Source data
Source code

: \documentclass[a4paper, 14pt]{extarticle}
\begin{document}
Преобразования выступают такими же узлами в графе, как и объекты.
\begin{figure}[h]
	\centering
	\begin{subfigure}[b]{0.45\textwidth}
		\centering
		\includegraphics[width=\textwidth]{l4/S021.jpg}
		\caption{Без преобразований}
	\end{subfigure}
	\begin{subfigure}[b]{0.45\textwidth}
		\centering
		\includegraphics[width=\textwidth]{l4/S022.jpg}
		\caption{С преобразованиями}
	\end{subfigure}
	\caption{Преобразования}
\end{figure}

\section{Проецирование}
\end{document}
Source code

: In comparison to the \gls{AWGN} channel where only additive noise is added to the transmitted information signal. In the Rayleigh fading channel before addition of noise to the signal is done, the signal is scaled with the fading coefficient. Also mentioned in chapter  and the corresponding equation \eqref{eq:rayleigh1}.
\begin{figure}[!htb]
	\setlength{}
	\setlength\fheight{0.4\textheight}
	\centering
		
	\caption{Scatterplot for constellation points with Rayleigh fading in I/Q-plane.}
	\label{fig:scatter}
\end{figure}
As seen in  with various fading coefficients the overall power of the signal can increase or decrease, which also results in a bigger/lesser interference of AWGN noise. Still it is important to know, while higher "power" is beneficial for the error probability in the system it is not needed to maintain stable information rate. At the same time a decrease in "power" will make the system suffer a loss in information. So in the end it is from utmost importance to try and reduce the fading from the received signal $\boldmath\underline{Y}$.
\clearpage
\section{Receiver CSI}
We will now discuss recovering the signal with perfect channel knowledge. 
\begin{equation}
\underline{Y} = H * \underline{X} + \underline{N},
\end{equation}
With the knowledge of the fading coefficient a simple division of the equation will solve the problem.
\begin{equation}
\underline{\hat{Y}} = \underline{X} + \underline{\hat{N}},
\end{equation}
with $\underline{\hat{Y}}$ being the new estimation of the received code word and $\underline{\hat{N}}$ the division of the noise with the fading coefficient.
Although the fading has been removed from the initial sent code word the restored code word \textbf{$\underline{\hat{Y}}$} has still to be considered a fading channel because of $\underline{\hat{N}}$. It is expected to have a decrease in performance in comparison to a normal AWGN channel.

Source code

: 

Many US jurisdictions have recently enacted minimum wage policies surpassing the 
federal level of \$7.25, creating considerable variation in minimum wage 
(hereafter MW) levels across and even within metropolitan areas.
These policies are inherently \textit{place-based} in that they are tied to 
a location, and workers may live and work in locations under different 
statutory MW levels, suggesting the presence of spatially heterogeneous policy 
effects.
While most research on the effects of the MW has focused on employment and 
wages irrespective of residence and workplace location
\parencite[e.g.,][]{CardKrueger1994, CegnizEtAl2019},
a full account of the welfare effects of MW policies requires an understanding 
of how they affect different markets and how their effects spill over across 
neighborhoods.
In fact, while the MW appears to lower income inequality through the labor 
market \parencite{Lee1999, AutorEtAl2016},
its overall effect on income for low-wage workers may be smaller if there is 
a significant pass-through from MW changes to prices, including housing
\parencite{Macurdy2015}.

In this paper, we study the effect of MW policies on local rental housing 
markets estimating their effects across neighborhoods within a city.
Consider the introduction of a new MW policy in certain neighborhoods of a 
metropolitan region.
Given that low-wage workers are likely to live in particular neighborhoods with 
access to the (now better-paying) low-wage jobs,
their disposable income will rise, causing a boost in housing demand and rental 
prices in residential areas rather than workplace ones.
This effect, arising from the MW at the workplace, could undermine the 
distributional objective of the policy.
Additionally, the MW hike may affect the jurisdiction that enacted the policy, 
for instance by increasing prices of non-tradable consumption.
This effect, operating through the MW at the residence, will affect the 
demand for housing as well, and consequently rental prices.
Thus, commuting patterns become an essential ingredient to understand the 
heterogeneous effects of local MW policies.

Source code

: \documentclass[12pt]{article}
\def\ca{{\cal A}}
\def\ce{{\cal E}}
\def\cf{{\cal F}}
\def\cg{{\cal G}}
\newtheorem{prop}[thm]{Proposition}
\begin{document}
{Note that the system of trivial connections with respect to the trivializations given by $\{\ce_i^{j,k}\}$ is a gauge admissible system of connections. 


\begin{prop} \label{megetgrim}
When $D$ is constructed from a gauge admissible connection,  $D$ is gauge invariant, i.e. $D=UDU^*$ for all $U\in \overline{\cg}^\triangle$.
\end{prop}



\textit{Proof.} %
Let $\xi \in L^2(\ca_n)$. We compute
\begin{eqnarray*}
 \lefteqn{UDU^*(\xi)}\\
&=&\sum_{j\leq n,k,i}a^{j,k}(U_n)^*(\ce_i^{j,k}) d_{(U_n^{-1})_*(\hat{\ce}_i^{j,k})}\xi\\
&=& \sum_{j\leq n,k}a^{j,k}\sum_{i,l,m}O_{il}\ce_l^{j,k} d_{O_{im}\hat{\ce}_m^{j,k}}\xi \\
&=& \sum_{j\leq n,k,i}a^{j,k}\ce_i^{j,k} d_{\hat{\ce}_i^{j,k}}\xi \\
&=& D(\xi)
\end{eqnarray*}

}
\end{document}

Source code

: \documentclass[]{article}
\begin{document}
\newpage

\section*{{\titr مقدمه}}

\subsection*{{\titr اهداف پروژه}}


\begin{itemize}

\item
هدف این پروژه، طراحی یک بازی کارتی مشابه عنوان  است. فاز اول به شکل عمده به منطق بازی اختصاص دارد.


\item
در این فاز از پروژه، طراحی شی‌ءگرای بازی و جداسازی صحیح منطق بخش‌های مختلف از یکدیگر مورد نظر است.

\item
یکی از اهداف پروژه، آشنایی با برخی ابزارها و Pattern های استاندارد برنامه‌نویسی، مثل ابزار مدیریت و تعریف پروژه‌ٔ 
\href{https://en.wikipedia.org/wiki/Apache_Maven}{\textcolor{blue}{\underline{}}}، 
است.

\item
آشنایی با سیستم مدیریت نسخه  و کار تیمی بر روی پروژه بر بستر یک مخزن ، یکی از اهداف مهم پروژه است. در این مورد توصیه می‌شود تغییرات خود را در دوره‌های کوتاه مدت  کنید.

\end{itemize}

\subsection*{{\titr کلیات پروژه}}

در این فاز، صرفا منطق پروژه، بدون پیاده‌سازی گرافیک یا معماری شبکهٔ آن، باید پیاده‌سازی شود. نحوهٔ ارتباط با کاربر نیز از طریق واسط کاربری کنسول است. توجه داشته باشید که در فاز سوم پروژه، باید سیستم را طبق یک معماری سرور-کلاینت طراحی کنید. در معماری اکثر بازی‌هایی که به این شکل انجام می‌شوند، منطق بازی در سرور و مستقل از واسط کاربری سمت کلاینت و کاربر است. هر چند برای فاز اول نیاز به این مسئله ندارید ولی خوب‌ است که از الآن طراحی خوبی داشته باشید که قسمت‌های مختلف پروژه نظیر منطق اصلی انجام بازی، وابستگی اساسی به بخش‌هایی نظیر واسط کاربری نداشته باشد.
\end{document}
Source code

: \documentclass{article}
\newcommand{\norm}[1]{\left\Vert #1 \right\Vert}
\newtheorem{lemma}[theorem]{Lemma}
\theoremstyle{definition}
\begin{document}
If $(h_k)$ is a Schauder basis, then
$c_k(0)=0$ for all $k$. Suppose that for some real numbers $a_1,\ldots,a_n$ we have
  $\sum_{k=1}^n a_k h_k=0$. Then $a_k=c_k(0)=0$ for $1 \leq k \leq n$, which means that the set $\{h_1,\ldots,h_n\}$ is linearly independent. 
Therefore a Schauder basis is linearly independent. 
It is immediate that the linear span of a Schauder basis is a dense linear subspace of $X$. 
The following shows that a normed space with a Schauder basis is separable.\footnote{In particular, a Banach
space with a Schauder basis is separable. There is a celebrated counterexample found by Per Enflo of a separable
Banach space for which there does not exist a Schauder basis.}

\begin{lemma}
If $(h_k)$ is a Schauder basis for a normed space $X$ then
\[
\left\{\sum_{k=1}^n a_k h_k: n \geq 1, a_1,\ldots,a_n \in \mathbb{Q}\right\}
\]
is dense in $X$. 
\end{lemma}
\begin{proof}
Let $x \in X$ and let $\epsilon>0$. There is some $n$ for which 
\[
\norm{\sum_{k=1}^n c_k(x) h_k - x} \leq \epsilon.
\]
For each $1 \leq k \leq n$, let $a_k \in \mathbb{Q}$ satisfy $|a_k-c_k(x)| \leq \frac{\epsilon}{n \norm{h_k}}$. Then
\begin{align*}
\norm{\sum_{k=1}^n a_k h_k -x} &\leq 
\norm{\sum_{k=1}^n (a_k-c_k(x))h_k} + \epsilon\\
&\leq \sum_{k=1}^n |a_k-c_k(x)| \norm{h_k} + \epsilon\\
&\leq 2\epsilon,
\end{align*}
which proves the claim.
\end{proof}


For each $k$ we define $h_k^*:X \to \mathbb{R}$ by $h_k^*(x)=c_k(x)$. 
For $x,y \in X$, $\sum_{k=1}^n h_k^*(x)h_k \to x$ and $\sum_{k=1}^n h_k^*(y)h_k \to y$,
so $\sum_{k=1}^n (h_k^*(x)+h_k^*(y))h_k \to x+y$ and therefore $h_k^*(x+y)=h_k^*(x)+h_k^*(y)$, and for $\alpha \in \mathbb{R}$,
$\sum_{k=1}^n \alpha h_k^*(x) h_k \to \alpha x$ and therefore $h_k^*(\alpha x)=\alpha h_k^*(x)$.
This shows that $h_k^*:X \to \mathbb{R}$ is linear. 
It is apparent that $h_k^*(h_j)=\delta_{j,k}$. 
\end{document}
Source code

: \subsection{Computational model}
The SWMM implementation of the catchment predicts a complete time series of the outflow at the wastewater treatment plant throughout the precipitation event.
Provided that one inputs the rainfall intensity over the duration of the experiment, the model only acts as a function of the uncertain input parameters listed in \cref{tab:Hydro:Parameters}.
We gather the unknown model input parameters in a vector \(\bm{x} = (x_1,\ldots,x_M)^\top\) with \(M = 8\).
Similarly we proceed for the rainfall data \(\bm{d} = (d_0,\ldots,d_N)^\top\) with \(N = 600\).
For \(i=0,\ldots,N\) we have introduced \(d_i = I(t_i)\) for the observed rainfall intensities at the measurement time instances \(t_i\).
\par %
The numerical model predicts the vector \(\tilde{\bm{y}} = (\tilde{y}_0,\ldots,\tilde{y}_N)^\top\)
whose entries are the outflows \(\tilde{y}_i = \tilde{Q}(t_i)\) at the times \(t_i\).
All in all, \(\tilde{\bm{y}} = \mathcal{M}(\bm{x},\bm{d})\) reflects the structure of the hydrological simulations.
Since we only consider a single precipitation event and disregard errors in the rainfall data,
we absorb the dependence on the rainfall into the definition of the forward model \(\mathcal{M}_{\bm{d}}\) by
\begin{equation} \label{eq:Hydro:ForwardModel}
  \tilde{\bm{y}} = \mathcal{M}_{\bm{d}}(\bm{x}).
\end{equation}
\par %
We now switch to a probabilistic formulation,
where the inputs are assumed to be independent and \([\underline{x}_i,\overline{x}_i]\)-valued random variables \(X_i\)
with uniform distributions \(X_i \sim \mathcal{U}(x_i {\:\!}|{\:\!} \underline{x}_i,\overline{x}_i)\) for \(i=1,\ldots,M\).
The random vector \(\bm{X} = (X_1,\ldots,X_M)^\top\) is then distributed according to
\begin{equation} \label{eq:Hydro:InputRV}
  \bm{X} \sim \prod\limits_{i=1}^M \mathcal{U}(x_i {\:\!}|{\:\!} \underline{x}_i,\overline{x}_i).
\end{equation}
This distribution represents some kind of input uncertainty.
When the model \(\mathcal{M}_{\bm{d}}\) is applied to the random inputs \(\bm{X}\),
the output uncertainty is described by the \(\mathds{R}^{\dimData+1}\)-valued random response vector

**PROBLEM TO SOLVE:**
The expected result is a copy of each line in the records where "lemma" appears.

**EXPECTED OUTPUT:**
\newtheorem{lemma}[theorem]{Lemma}
\begin{lemma}
\end{lemma}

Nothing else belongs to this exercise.